Avant-garde pioneer Terry Riley is one of the best-known composers to emerge in the 20th century. Riley is often credited with the introduction of electronic instrumentation and tape looping in American experimental music. In “Masterworks,” Spark visits with Riley and Kronos Quartet founder David Harrington as they prepare “Cusp of Magic,” a piece written for Kronos to be performed in celebration of Riley’s 70th birthday.
Riley is known as one of the innovators of minimalism in music, a style characterized by the repetition of sound patterns, usually through the use of tape delay and feedback systems. Many of Riley’s earliest compositions are largely based on improvisation, often attenuated to unprecedented durations; in the early 1960s, Riley’s largely unscripted harpsichord performances would run for hours, sometimes spanning the entire night, going until dawn.
Riley’s first masterpiece was the 1964 composition “In C,” which remains his most famous work to date.
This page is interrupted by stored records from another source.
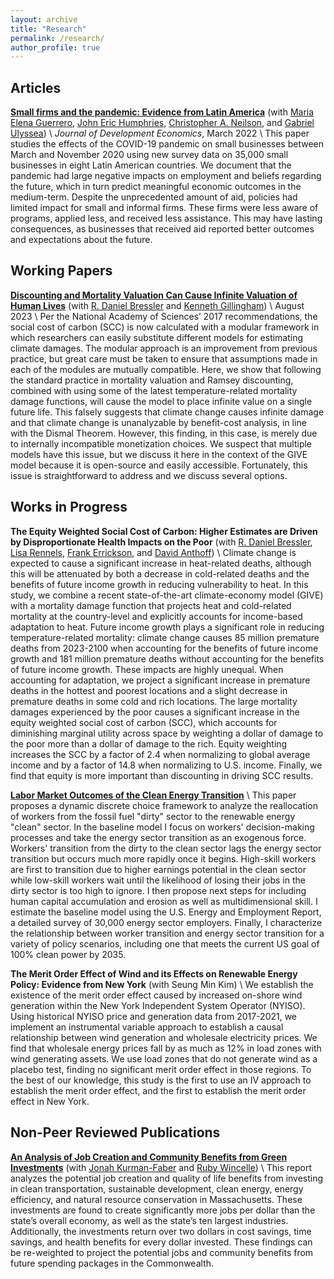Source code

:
 ```yaml
---
layout: archive
title: "Research"
permalink: /research/
author_profile: true
---
```


## Articles

**[Small firms and the pandemic: Evidence from Latin America](https://www.sciencedirect.com/science/article/pii/S0304387821001358)** (with [Maria Elena Guerrero](https://mariaelenaguer.github.io/), [John Eric Humphries](https://johnerichumphries.com/index.html), [Christopher A. Neilson](https://christopherneilson.github.io/), and [Gabriel Ulyssea](https://sites.google.com/view/gabriel-ulyssea)) \\
*Journal of Development Economics*, March 2022 \\
This paper studies the effects of the COVID-19 pandemic on small businesses between March and November 2020 using new survey data on 35,000 small businesses in eight Latin American countries. We document that the pandemic had large negative impacts on employment and beliefs regarding the future, which in turn predict meaningful economic outcomes in the medium-term. Despite the unprecedented amount of aid, policies had limited impact for small and informal firms. These firms were less aware of programs, applied less, and received less assistance. This may have lasting consequences, as businesses that received aid reported better outcomes and expectations about the future.

## Working Papers
**[Discounting and Mortality Valuation Can Cause Infinite Valuation of Human Lives](https://papers.ssrn.com/sol3/papers.cfm?abstract_id=4534871)** (with [R. Daniel Bressler](https://rdanielbressler.com/) and [Kenneth Gillingham](https://resources.environment.yale.edu/gillingham/)) \\
August 2023 \\
Per the National Academy of Sciences’ 2017 recommendations, the social cost of carbon (SCC) is now calculated with a modular framework in which researchers can easily substitute different models for estimating climate damages. The modular approach is an improvement from previous practice, but great care must be taken to ensure that assumptions made in each of the modules are mutually compatible. Here, we show that following the standard practice in mortality valuation and Ramsey discounting, combined with using some of the latest temperature-related mortality damage functions, will cause the model to place infinite value on a single future life. This falsely suggests that climate change causes infinite damage and that climate change is unanalyzable by benefit-cost analysis, in line with the Dismal Theorem. However, this finding, in this case, is merely due to internally incompatible monetization choices. We suspect that multiple models have this issue, but we discuss it here in the context of the GIVE model because it is open-source and easily accessible. Fortunately, this issue is straightforward to address and we discuss several options.

## Works in Progress
**The Equity Weighted Social Cost of Carbon: Higher Estimates are Driven by Disproportionate Health Impacts on the Poor** (with [R. Daniel Bressler](https://rdanielbressler.com/), [Lisa Rennels](https://www.lisarennels.com/), [Frank Errickson](https://frankerrickson.github.io/), and [David Anthoff](https://www.david-anthoff.com/)) \\
Climate change is expected to cause a significant increase in heat-related deaths, although this will be attenuated by both a decrease in cold-related deaths and the benefits of future income growth in reducing vulnerability to heat. In this study, we combine a recent state-of-the-art climate-economy model (GIVE) with a mortality damage function that projects heat and cold-related mortality at the country-level and explicitly accounts for income-based adaptation to heat. Future income growth plays a significant role in reducing temperature-related mortality: climate change causes 85 million premature deaths from 2023-2100 when accounting for the benefits of future income growth and 181 million premature deaths without accounting for the benefits of future income growth. These impacts are highly unequal. When accounting for adaptation, we project a significant increase in premature deaths in the hottest and poorest locations and a slight decrease in premature deaths in some cold and rich locations. The large mortality damages experienced by the poor causes a significant increase in the equity weighted social cost of carbon (SCC), which accounts for diminishing marginal utility across space by weighting a dollar of damage to the poor more than a dollar of damage to the rich. Equity weighting increases the SCC by a factor of 2.4 when normalizing to global average income and by a factor of 14.8 when normalizing to U.S. income. Finally, we find that equity is more important than discounting in driving SCC results.

**[Labor Market Outcomes of the Clean Energy Transition](https://naomishimberg.github.io/files/Labor_Energy_Transition.pdf)** \\
This paper proposes a dynamic discrete choice framework to analyze the reallocation of workers from the fossil fuel "dirty" sector to the renewable energy "clean" sector. In the baseline model I focus on workers' decision-making processes and take the energy sector transition as an exogenous force. Workers' transition from the dirty to the clean sector lags the energy sector transition but occurs much more rapidly once it begins. High-skill workers are first to transition due to higher earnings potential in the clean sector while low-skill workers wait until the likelihood of losing their jobs in the dirty sector is too high to ignore. I then propose next steps for including human capital accumulation and erosion as well as multidimensional skill. I estimate the baseline model using the U.S. Energy and Employment Report, a detailed survey of 30,000 energy sector employers. Finally, I characterize the relationship between worker transition and energy sector transition for a variety of policy scenarios, including one that meets the current US goal of 100\% clean power by 2035.

**The Merit Order Effect of Wind and its Effects on Renewable Energy Policy: Evidence from New York** (with Seung Min Kim) \\
We establish the existence of the merit order effect caused by increased on-shore wind generation within the New York Independent System Operator (NYISO). Using historical NYISO price and generation data from 2017-2021, we implement an instrumental variable approach to establish a causal relationship between wind generation and wholesale electricity prices. We find that wholesale energy prices fall by as much as 12% in load zones with wind generating assets. We use load zones that do not generate wind as a placebo test, finding no significant merit order effect in those regions. To the best of our knowledge, this study is the first to use an IV approach to establish the merit order effect, and the first to establish the merit order effect in New York. 

## Non-Peer Reviewed Publications
**[An Analysis of Job Creation and Community Benefits from Green Investments](https://climate-xchange.org/2021/05/24/new-climate-xchange-report-investing-in-a-better-massachusetts/)** (with [Jonah Kurman-Faber](https://www.linkedin.com/in/jonahkf/) and [Ruby Wincelle](https://www.linkedin.com/in/rubywincele/)) \\
This report analyzes the potential job creation and quality of life benefits from investing in clean transportation, sustainable development, clean energy, energy efficiency, and natural resource conservation in Massachusetts. These investments are found to create significantly more jobs per dollar than the state’s overall economy, as well as the state’s ten largest industries. Additionally, the investments return over two dollars in cost savings, time savings, and health benefits for every dollar invested. These findings can be re-weighted to project the potential jobs and community benefits from future spending packages in the Commonwealth.

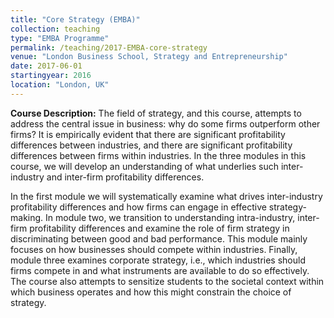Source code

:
 ```yaml
---
title: "Core Strategy (EMBA)"
collection: teaching
type: "EMBA Programme"
permalink: /teaching/2017-EMBA-core-strategy
venue: "London Business School, Strategy and Entrepreneurship"
date: 2017-06-01
startingyear: 2016
location: "London, UK"
---
```


<b>Course Description:</b> The field of strategy, and this course, attempts to address the central issue in business: why do some firms outperform other firms? It is empirically evident that there are significant profitability differences between industries, and there are significant profitability differences between firms within industries. In the three modules in this course, we will develop an understanding of what underlies such inter-industry and inter-firm profitability differences. 

In the first module we will systematically examine what drives inter-industry profitability differences and how firms can engage in effective strategy-making. In module two, we transition to understanding intra-industry, inter-firm profitability differences and examine the role of firm strategy in discriminating between good and bad performance. This module mainly focuses on how businesses should compete within industries. Finally, module three examines corporate strategy, i.e., which industries should firms compete in and what instruments are available to do so effectively. The course also attempts to sensitize students to the societal context within which business operates and how this might constrain the choice of strategy.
The piece, which repeats 53 phrases continuously for up to 75 minutes, was written for any combination of instruments. Along with noted avant-garde composer La Monte Young’s contemporaneous “Inside the Dream Syndicate,” Riley’s piece is considered a landmark in minimalist music and one of its most recognizable examples.
“Cusp of Magic,” Riley’s 16th commission for the Kronos Quartet, ventures into new territory for both Riley and Harrington. Two of the piece’s movements use digital samples of children’s toys that Harrington has collected on tour ever since he became a grandfather. The toys provide a cacophony of sound that forms a sonic pun on the word “play,” which refers to both the activity of children and the performance of music.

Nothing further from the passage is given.